Almost fifty years of residence among the white and black races, spread in nearly equal proportions through South Carolina and Alabama, and twenty-five years' incessant professional intercourse with both, have satisfied me of the absolute truth of the preceding deductions. My observations, however, during the last few years, in Mobile and at New Orleans, where the population differs essentially from that of the Northern Atlantic States, have induced some modification of my former opinions; although still holding to their accuracy so far as they apply to the intermixture of the strictly white race (i. e. the Anglo-Saxon, or Teuton,) with the true Negro. I stated in an article. printed in "De Bow's Commercial Review," that I had latterly seen reason to credit the existence of certain "affinities and repulsions among various races of men, which caused their blood to mingle more or less perfectly; and that, in Mobile, New Orleans and Pensacola, I had witnessed many examples of great longevity among

mulattoes; and sundry instances where their intermarriages (contrary to my antecedent experiences in South Carolina) were attended with manifest prolificacy. Seeking for the reason of this positive, and, at first thought, unaccountable difference between mulattoes of the Atlantic and those of the Gulf States, observation led me to a rationale; viz., that it arose from the diversity of type in the "Caucasian" races of the two sections.

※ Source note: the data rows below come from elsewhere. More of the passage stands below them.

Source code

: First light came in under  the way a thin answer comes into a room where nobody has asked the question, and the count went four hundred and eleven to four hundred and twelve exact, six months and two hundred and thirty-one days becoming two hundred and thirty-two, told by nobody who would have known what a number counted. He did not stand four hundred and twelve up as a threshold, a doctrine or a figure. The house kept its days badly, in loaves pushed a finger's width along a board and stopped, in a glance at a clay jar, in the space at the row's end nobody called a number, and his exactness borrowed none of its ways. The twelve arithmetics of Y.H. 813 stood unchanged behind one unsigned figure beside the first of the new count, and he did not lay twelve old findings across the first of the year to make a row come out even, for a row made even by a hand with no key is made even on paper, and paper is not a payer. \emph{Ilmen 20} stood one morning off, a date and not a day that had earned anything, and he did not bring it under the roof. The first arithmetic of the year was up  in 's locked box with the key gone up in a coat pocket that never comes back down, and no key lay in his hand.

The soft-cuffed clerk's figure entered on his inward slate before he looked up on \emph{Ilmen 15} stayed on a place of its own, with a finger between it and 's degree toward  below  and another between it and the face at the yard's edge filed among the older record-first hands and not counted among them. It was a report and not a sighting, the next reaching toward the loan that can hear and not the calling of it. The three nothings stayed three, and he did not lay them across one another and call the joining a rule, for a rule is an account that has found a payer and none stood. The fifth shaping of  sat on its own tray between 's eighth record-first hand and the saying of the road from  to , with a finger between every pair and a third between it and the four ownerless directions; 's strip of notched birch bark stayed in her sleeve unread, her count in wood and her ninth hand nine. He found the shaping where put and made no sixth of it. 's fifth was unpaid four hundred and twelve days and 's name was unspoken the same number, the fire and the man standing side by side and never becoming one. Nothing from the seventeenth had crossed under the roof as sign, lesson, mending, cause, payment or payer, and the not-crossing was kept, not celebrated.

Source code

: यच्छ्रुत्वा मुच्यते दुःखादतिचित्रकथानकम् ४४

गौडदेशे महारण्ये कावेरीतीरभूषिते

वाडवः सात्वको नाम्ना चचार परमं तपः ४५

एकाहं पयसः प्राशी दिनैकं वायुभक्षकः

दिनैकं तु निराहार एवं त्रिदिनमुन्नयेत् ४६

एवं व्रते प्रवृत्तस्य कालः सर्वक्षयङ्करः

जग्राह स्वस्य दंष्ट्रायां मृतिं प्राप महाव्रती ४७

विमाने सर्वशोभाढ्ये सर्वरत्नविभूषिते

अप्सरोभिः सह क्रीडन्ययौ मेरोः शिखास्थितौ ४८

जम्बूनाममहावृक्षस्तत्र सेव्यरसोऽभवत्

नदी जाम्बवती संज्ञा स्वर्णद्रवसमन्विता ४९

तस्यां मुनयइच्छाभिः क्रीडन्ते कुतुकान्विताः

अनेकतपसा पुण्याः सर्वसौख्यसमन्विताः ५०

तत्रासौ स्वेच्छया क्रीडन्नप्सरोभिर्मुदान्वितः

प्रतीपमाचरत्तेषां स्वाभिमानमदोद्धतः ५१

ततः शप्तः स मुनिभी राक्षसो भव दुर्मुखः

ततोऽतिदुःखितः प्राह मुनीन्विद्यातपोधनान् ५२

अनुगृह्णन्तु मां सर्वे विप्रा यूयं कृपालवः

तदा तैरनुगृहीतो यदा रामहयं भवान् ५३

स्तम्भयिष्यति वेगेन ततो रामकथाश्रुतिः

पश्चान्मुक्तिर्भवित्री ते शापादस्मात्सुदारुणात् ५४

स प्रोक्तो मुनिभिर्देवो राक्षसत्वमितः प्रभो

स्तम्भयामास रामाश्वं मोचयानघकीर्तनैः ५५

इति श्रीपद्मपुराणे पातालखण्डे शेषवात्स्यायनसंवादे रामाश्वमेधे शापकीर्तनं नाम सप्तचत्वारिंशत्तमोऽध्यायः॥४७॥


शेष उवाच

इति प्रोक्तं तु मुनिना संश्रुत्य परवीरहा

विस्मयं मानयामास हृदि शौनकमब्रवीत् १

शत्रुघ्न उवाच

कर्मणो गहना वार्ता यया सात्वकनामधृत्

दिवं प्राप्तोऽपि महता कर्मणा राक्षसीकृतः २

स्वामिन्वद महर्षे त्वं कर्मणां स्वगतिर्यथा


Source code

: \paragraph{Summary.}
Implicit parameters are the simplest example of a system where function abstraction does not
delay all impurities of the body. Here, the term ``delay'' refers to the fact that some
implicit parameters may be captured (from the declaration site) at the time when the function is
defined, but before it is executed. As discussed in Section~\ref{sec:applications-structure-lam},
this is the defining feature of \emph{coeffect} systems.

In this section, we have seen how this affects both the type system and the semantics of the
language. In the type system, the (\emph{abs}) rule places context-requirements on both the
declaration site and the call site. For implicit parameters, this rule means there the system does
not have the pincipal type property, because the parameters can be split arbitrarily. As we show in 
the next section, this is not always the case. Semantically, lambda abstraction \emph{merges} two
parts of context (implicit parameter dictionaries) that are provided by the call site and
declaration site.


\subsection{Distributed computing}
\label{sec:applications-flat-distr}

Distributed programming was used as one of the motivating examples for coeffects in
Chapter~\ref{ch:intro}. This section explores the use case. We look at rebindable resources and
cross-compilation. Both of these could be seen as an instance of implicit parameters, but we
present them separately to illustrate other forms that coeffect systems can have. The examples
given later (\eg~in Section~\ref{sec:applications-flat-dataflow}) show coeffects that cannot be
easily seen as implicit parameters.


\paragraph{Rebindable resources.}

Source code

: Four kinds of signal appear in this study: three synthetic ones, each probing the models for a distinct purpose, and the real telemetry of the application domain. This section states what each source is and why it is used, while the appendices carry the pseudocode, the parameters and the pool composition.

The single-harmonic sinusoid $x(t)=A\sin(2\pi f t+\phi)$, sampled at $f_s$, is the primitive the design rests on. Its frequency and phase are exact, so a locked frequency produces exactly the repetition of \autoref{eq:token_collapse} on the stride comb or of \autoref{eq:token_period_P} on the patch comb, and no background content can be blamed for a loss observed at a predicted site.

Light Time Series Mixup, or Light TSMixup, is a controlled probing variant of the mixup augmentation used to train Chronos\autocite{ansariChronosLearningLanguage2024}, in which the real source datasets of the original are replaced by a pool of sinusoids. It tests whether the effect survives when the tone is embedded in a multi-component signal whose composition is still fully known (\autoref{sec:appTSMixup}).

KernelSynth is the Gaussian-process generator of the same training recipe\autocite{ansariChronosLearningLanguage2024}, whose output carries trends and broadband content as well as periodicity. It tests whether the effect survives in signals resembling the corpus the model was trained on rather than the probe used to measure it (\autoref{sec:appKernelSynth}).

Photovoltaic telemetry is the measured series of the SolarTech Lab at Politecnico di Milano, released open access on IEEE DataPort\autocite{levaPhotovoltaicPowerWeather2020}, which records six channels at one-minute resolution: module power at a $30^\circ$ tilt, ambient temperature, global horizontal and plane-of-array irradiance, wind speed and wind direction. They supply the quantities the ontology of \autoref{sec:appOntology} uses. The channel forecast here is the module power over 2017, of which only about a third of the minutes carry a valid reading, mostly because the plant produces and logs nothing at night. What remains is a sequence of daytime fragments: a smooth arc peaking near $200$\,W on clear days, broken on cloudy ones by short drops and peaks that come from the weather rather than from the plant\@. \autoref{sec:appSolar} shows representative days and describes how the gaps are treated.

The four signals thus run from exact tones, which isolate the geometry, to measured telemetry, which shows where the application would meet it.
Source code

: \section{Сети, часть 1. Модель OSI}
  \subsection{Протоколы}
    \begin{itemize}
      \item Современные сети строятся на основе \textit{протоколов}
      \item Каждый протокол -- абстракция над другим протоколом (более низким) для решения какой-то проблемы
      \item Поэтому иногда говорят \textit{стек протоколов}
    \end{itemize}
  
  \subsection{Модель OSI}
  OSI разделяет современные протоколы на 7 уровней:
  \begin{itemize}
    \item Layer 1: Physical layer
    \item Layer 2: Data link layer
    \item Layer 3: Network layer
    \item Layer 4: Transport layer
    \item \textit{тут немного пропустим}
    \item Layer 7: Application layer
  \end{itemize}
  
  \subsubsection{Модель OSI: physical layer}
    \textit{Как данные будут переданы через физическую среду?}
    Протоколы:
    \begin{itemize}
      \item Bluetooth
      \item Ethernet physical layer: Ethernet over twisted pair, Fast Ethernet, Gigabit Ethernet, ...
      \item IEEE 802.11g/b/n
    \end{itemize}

In the Atlantic States the population is Teutonic and Celtic: whereas, in our Gulf cities, there exists a preponderance of the blood of French, Italian, Spanish, Portuguese, and other dark-skinned races. The reason is simple to the historian. Our States along the Gulf of Mexico were chiefly colonized by emigrants from Southern Europe. Such European colonists belonged to types genealogically distinct from those white-skinned "Pilgrim Fathers" who landed north of Florida. Thus Spain, when her traditions begin, was populated principally by Iberians. France received a considerable infusion of the same blood, now almost pure in her Basque provinces. Italy's origins are questions in dispute; but the Italians are a dark-skinned race. Such races, blended in America with the imported Negro, generally give birth to a hardier, and, therefore, more prolific stock than white races, such as Anglo-Saxons, produce by intercourse with Negresses. Herein, it occurred to me, might be found a key to solve the enigma. To comprehend the present, we must understand the past; because, in ethnology, there is no truer saying than, "Coelum, non animam, mutant qui trans mare currunt." This sketch indicates my conceptions. I proceed to their development.

Bodichon, in his curious work on Algeria, maintains that this Iberian, or Basque population, although, of course, not Negro, is really an African, and probably a Berber, family, which migrated across the Straits of Gibraltar some 2000 years before the Christian era; and we might, therefore, regard them as what Dr. Morton calls a proxi

mate race.

The Basques are a dark-skinned, black-eyed, black-haired people, such as are often encountered in Southern Europe; and M. Bodichon, himself a Frenchman, and attached as Surgeon to the French army during fifteen years in Algeria, holds, that not only is the physical resemblance between the Berbers and Basques most striking, but that they assimilate in moral traits quite as much; moreover, that their intonations of voice are so similar that one's ear cannot appreciate any difference. Singularly enough, too, the Basque tongue, while radically distinct from all European and Asiatic languages, is said to present certain affinities with the Berber dialects. The latter opinion, however, requires confirmation.